Wow, I really wish folks would read the sticky notes at the top of these forums - there’s one that specifically addresses this issue. The communion line is for communion, not for blessings. Here’s an excerpt from the sticky (my bold emphasis added):
First Mary, thank you for sharing this and bringing it to our attention. However, there are some things I think that likewise need to be emphasized in this context:
This Congregation for Divine Worship and the Disciple of the Sacraments acknowledges receipt of your kind letter of 13 August, 2008 and would like to thank you for your interest and suggestions.
This matter is presently under the attentive study of the Congregation.
For the present, therefore, this Dicastery wishes to limit itself to the following observations:
The liturgical blessing of the Holy Mass is properly given to each and to all at the conclusion of the Mass, just a few moments subsequent to the distribution of Holy Communion.
Lay people, within the context of Holy Mass, are unable to confer blessings. These blessings, rather, are the competence of the priest (cf. Ecclesia de Mysterio, Notitiae 34 (15 Aug. 1997), art. 6, § 2; can. 1169, § 2; and Roman Ritual De Benedictionibus (1985), n. 18).
Furthermore,** the laying on of a hand or hands** – which
has its own sacramental significance, inappropriate here – by those distributing Holy Communion, in substitution for its reception,
is to be explicitly discouraged.
The Apostolic Exhortation Familiaris Consortio, n. 84, “forbids any pastor, for whatever reason to pretext even of a pastoral nature,
to perform ceremonies of any kind for divorced people who remarry.” To be
feared is that any form of blessing in substitution for communion would give the impression that the divorced and remarried have been returned, in some sense, to the status of Catholics in good standing.

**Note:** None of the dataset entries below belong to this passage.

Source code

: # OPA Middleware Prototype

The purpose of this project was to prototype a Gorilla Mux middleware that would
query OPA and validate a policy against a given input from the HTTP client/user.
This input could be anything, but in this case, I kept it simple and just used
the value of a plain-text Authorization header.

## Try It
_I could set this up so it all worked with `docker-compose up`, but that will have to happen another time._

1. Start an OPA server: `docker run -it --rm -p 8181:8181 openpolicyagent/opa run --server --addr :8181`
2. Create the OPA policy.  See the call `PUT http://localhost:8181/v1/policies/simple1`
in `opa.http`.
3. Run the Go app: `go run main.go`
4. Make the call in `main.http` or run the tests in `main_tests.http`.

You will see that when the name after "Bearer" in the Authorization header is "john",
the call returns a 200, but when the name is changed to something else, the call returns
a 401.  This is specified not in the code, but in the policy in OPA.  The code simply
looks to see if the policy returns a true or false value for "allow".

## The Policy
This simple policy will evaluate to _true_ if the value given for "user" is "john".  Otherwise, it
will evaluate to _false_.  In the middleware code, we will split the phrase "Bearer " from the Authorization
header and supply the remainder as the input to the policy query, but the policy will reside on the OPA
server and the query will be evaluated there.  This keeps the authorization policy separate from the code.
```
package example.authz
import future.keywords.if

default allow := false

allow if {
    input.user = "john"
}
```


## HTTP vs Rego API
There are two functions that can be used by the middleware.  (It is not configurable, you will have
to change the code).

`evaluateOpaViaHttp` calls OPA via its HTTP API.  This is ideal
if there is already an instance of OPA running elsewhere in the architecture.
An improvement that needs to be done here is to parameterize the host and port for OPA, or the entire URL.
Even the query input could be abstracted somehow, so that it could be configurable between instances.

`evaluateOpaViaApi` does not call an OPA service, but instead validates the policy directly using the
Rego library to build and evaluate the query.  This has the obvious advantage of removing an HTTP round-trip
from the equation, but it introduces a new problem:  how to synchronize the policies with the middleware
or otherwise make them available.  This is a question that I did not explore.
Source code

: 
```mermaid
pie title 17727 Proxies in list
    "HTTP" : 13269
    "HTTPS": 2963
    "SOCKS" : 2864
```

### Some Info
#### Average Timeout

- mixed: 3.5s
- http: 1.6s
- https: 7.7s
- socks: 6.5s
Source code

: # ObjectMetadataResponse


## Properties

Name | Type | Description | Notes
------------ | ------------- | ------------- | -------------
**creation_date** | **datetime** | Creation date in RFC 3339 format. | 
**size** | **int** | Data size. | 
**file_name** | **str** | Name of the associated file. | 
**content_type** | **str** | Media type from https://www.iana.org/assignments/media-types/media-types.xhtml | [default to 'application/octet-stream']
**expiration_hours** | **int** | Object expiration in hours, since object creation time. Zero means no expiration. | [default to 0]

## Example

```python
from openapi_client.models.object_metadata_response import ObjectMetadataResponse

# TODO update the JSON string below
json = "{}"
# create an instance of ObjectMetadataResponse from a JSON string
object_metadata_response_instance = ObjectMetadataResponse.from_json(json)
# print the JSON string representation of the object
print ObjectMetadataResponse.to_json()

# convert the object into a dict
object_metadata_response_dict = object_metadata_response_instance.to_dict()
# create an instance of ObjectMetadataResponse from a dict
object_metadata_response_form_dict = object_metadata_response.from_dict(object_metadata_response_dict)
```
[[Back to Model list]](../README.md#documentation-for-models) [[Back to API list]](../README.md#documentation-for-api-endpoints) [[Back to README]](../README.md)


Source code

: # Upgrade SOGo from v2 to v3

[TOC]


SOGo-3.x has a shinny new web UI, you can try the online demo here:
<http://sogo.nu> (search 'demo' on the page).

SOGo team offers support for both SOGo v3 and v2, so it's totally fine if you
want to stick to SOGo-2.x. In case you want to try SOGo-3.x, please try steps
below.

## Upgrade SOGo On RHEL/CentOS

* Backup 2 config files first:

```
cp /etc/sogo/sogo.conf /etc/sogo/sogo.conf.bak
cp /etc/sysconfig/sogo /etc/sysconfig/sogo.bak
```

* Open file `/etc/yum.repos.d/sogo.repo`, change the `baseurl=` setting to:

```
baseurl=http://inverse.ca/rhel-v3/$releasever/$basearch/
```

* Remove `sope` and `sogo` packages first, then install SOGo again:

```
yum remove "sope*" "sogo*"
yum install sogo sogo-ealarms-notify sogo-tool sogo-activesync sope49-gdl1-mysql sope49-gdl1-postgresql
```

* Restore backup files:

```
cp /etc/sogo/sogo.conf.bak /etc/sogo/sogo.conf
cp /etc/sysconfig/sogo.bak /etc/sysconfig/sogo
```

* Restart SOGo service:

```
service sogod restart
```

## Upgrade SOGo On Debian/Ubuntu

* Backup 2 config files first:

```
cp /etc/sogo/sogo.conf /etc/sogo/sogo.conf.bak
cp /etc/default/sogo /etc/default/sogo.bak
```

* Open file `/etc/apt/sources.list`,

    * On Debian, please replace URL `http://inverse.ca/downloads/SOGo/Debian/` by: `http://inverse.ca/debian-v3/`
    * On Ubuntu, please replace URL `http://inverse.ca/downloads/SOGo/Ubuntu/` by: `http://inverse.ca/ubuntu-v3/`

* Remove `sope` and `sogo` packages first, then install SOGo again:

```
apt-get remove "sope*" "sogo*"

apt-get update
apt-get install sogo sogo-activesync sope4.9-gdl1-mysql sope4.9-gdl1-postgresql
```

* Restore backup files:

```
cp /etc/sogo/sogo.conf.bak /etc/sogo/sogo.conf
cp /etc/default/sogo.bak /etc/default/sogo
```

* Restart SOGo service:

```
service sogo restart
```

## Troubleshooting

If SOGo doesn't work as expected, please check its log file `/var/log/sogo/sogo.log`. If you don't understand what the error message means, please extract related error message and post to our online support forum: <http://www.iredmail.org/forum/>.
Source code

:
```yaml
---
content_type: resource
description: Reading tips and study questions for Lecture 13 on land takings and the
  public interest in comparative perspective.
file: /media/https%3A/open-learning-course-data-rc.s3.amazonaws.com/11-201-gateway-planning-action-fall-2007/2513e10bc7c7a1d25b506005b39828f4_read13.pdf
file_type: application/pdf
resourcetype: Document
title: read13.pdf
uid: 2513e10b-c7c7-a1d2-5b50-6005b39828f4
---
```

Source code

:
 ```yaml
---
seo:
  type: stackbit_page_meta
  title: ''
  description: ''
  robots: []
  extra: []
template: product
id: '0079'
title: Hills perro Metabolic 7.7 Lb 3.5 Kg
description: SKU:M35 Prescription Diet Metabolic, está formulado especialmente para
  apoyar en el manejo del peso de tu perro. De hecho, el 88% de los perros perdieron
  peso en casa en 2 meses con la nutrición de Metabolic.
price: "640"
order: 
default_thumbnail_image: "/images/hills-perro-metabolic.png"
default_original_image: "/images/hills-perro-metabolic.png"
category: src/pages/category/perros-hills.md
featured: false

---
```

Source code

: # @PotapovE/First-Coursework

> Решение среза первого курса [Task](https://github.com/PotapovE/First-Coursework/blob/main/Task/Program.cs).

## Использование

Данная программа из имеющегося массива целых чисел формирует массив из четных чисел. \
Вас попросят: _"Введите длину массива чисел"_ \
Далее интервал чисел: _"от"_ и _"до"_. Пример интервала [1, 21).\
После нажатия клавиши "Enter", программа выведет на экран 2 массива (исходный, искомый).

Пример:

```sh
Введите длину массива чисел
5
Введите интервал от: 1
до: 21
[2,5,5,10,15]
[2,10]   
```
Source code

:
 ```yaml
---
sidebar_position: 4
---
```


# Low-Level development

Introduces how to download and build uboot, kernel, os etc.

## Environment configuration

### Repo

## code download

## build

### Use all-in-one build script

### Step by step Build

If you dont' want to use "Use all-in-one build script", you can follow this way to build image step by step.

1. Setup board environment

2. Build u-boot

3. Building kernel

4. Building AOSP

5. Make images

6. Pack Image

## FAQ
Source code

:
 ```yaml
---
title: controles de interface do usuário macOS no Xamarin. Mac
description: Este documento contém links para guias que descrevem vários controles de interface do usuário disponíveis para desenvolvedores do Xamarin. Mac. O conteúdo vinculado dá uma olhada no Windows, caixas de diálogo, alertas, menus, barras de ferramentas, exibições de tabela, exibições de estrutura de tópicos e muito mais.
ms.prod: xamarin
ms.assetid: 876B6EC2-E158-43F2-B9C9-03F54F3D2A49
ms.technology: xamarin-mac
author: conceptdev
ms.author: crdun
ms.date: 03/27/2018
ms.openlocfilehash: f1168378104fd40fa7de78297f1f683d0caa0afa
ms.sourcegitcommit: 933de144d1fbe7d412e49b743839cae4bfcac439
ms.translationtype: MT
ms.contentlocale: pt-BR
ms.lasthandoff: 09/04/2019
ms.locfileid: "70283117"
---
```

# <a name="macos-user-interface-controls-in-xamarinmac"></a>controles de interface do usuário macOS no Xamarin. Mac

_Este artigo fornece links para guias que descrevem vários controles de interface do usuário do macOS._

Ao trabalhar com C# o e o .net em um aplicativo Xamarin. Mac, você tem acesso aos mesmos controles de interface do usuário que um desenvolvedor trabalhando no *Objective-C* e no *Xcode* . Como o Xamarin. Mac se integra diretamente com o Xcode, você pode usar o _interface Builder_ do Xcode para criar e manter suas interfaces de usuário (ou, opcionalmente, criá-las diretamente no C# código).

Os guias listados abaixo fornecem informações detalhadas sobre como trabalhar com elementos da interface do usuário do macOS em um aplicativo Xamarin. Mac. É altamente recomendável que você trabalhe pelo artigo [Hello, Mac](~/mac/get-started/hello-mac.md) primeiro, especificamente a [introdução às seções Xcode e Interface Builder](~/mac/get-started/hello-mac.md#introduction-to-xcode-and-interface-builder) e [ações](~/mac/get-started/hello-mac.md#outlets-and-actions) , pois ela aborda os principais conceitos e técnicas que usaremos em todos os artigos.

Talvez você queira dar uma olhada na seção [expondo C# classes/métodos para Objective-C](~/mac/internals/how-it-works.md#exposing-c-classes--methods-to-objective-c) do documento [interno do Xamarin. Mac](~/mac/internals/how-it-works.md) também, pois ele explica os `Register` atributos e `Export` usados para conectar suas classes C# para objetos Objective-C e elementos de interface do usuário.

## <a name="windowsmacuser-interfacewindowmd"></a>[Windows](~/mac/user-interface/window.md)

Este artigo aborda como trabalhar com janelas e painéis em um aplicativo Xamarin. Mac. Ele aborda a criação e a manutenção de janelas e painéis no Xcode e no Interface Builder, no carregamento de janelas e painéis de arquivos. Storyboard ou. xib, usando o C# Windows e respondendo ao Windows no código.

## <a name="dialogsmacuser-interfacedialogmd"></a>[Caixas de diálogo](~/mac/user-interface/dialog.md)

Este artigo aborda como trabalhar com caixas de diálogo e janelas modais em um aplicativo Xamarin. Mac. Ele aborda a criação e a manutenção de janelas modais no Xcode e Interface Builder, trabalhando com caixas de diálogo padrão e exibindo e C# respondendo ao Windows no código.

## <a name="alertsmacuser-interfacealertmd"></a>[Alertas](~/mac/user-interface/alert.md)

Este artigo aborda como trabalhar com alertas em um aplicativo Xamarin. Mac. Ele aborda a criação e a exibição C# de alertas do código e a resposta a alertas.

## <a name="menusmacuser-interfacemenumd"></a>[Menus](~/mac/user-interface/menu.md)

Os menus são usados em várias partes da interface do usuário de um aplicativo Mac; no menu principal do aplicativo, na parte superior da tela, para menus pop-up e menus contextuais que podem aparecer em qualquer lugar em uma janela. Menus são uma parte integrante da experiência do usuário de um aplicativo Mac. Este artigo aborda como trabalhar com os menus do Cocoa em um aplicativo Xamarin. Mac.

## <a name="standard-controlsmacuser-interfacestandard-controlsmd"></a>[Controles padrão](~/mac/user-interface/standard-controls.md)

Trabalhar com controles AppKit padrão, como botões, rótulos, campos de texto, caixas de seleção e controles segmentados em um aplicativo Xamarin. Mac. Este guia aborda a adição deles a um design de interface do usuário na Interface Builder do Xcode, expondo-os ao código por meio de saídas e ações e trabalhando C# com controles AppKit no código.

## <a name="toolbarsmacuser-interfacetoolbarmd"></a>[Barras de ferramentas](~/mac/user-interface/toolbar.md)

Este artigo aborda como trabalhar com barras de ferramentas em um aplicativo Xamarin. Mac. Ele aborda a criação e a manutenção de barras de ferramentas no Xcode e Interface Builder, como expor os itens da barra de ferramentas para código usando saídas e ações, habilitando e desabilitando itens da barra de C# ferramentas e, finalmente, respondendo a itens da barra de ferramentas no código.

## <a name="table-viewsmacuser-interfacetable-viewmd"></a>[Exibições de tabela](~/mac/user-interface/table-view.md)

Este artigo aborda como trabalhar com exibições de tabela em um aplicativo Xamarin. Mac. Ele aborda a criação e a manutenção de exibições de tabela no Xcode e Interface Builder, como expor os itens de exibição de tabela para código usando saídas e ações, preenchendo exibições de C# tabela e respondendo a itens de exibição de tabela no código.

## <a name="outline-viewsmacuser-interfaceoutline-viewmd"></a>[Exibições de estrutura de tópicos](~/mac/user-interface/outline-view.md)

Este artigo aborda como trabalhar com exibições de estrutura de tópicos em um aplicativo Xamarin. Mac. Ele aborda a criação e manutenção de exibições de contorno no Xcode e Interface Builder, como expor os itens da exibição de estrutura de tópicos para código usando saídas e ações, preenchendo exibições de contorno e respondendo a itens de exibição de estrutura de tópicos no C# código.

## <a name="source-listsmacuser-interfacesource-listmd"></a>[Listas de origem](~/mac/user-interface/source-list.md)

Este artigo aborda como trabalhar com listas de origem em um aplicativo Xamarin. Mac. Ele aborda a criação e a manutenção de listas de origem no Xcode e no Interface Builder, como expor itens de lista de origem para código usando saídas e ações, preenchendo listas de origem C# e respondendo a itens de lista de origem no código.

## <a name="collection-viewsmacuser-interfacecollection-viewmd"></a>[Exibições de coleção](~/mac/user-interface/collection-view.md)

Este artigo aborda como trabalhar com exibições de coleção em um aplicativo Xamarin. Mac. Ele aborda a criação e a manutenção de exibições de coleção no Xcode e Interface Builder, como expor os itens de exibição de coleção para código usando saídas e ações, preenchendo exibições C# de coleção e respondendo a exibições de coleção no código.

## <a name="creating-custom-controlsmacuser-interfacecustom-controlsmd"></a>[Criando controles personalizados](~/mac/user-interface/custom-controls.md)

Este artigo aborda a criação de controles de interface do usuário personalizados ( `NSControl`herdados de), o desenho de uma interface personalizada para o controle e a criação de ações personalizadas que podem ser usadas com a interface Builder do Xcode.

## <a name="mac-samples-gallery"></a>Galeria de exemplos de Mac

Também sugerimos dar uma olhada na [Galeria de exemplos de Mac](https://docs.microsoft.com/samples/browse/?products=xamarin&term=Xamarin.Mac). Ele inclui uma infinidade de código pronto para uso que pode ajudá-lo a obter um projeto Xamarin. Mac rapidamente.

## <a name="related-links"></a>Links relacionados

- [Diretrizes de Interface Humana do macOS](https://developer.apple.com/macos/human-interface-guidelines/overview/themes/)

In a similar way,** for others who are not to be admitted to Holy Communion in accord with the norm of law**, the Church’s discipline has already made clear that they should not approach Holy Communion nor receive a blessing. This would include
non-Catholics and those envisaged in
can. 915 (i.e.,
those under the penalty of excommunication or interdict, and
others who obstinately persist in manifest grave sin).
So the issue is under investigation (“under attentive study”) and these norms were given by the CDF. What they are obviously worried about is giving the wrong message and confusing sacramental signs, especially the laying on of hands. Moreover, they make it plain that in the liturgical context blessings should only be performed by
priests.
The other stipulations are all of them quite grave: we are talking about the excommunicated here. The concern is that those who are not fully incorporated into the body of Christ would be perceived as being so incorporated. This is not the same as the person who was unable or simply failed to fast, in accordance with the Church’s discipline, for instance, before Mass. I doubt that necessarily counts as those “who obstinately persist in manifest grave sin”.
In other words, if I were Nancy Pelosi, I would be worried this might apply. If I were someone who was in the pew at Mass and suddenly became conscious of a sin, possibly grave - or even while waiting in line to receive Holy Communion - then I would not be so worried.